**Problem requirements:** Reproduce all lines of the listing below in which the word "suminf" occurs.

%%

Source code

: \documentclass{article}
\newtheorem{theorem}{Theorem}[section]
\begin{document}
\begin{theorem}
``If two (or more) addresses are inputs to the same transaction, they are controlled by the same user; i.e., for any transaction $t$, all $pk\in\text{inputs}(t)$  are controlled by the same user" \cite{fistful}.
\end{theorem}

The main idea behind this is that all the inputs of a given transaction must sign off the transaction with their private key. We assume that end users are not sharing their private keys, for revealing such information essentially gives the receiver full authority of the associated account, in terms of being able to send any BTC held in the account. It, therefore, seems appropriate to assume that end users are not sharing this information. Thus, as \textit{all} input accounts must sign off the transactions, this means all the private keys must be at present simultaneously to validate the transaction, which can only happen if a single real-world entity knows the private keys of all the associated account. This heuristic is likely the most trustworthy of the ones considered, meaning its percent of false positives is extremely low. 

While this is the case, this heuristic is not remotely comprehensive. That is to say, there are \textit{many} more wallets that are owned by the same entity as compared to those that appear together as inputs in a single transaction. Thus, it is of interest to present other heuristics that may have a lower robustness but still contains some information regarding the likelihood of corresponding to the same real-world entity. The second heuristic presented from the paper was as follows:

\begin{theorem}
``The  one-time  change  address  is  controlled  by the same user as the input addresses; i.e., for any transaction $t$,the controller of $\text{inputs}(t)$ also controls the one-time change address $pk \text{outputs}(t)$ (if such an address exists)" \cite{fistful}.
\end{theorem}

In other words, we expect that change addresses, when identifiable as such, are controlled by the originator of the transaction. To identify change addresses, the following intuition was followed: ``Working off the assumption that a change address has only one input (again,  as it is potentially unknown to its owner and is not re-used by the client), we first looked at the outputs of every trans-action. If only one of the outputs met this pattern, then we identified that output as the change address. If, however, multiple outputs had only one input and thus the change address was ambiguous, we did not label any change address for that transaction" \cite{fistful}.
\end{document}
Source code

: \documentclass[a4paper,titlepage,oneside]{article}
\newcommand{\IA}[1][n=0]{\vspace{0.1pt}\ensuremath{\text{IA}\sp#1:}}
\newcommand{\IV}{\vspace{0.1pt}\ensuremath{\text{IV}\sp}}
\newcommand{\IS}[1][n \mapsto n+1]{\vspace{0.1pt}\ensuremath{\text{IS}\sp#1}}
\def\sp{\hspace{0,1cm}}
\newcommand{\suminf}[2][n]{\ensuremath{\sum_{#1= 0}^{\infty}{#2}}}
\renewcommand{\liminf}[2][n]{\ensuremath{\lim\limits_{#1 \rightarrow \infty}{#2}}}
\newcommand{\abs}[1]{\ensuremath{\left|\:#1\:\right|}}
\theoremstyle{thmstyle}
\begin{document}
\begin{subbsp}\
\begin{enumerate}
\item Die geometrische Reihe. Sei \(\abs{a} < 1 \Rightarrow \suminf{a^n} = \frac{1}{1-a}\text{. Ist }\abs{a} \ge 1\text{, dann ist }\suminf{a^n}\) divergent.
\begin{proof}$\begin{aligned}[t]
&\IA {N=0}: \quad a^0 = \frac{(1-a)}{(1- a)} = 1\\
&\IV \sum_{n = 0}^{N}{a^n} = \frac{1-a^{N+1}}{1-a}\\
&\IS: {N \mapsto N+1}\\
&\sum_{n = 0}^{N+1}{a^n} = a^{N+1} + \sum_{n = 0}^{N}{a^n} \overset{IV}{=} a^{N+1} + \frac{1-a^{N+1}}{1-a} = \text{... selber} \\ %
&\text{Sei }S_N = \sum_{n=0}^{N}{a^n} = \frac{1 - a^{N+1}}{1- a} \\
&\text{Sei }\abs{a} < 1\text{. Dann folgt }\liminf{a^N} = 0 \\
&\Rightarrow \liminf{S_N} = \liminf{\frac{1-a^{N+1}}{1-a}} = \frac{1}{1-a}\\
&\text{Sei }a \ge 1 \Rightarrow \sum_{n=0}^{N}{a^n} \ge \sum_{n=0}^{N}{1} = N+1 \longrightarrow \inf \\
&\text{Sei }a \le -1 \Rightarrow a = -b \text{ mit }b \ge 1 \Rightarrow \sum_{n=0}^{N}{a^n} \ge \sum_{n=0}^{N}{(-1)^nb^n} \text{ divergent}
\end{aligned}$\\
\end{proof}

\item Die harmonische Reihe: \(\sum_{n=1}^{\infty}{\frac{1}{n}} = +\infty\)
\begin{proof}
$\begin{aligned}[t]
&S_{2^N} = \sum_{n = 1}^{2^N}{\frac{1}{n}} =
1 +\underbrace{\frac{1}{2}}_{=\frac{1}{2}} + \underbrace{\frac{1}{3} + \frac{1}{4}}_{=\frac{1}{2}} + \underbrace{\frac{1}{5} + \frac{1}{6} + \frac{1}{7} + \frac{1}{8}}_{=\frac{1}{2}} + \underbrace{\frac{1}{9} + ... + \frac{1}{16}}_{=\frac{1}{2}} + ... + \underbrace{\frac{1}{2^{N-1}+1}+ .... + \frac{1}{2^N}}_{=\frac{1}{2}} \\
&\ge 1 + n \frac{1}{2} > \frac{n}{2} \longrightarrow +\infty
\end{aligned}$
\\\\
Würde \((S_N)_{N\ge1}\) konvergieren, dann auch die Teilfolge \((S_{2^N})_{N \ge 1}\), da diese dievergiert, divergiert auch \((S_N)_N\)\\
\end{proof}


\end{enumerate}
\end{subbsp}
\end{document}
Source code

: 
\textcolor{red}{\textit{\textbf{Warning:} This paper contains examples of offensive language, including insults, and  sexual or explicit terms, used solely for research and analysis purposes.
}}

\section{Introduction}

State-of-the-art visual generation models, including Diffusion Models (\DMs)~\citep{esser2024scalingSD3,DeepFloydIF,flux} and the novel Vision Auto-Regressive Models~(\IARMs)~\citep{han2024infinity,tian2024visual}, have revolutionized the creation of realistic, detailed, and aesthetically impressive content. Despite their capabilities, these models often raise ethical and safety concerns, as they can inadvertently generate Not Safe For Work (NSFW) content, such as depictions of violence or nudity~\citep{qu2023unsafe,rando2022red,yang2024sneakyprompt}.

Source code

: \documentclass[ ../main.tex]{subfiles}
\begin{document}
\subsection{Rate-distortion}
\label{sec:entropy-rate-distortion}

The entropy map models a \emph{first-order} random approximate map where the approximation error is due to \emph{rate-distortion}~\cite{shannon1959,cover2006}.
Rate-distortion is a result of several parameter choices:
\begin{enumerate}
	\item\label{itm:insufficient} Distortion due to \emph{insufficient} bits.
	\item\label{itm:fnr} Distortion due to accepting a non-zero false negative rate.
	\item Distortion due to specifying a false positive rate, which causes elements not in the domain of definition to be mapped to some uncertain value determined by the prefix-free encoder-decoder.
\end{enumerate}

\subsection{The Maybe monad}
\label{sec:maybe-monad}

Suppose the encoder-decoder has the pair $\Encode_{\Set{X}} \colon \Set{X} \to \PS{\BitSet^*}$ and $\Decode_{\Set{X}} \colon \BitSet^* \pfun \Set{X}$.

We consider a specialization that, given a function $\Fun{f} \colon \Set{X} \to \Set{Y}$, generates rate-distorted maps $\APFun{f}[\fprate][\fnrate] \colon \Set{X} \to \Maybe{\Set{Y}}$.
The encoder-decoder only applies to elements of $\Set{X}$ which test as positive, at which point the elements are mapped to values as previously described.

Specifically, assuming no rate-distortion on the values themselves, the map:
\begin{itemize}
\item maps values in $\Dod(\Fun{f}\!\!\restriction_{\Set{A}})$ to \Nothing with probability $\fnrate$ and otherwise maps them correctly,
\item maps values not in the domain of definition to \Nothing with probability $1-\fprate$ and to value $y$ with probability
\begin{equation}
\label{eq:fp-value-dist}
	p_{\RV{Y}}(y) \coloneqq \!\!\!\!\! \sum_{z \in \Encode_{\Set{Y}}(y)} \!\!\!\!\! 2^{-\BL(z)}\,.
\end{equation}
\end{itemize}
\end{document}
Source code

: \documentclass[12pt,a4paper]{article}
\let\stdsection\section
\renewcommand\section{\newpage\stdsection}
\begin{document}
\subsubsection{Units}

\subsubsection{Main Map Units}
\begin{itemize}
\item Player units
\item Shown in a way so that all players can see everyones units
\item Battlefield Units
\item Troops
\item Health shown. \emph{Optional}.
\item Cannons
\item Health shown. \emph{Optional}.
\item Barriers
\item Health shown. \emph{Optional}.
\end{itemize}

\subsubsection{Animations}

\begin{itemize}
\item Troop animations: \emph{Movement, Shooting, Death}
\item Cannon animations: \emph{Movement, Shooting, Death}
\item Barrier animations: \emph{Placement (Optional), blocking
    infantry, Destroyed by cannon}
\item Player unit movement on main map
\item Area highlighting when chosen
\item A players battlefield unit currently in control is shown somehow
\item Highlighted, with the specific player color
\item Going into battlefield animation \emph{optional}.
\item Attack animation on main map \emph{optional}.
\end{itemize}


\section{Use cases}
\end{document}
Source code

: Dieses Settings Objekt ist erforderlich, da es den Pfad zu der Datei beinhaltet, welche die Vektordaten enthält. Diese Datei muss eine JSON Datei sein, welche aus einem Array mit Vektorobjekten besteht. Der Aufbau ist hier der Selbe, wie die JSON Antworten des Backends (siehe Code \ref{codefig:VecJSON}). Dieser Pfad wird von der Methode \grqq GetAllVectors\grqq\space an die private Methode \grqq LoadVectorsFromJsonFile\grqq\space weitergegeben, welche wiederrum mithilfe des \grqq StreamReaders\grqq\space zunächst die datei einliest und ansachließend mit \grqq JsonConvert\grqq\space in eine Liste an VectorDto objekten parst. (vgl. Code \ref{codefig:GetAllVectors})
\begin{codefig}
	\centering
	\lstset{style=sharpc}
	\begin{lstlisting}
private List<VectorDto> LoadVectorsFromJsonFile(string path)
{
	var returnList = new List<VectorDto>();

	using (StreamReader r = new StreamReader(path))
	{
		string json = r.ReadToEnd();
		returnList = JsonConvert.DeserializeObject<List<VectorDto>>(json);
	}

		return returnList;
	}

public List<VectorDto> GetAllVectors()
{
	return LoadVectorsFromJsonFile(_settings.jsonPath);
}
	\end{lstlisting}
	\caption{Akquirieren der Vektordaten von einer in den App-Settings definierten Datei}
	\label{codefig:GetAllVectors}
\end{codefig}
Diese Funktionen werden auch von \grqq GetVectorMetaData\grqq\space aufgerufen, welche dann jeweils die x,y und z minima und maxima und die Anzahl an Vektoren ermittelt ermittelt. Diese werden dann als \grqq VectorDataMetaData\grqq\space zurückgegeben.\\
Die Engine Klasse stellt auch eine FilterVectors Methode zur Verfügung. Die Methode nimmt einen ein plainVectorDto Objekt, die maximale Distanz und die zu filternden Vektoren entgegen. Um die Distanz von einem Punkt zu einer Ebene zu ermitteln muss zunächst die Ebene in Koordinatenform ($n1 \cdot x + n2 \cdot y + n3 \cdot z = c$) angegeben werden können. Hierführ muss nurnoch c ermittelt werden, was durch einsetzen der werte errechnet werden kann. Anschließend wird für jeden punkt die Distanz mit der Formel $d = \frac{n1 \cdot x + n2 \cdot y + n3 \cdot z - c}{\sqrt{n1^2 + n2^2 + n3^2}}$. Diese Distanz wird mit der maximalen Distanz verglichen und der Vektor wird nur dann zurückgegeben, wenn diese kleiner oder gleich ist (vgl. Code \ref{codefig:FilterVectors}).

%%

**Written solution:**
\newcommand{\suminf}[2][n]{\ensuremath{\sum_{#1= 0}^{\infty}{#2}}}
\item Die geometrische Reihe. Sei \(\abs{a} < 1 \Rightarrow \suminf{a^n} = \frac{1}{1-a}\text{. Ist }\abs{a} \ge 1\text{, dann ist }\suminf{a^n}\) divergent.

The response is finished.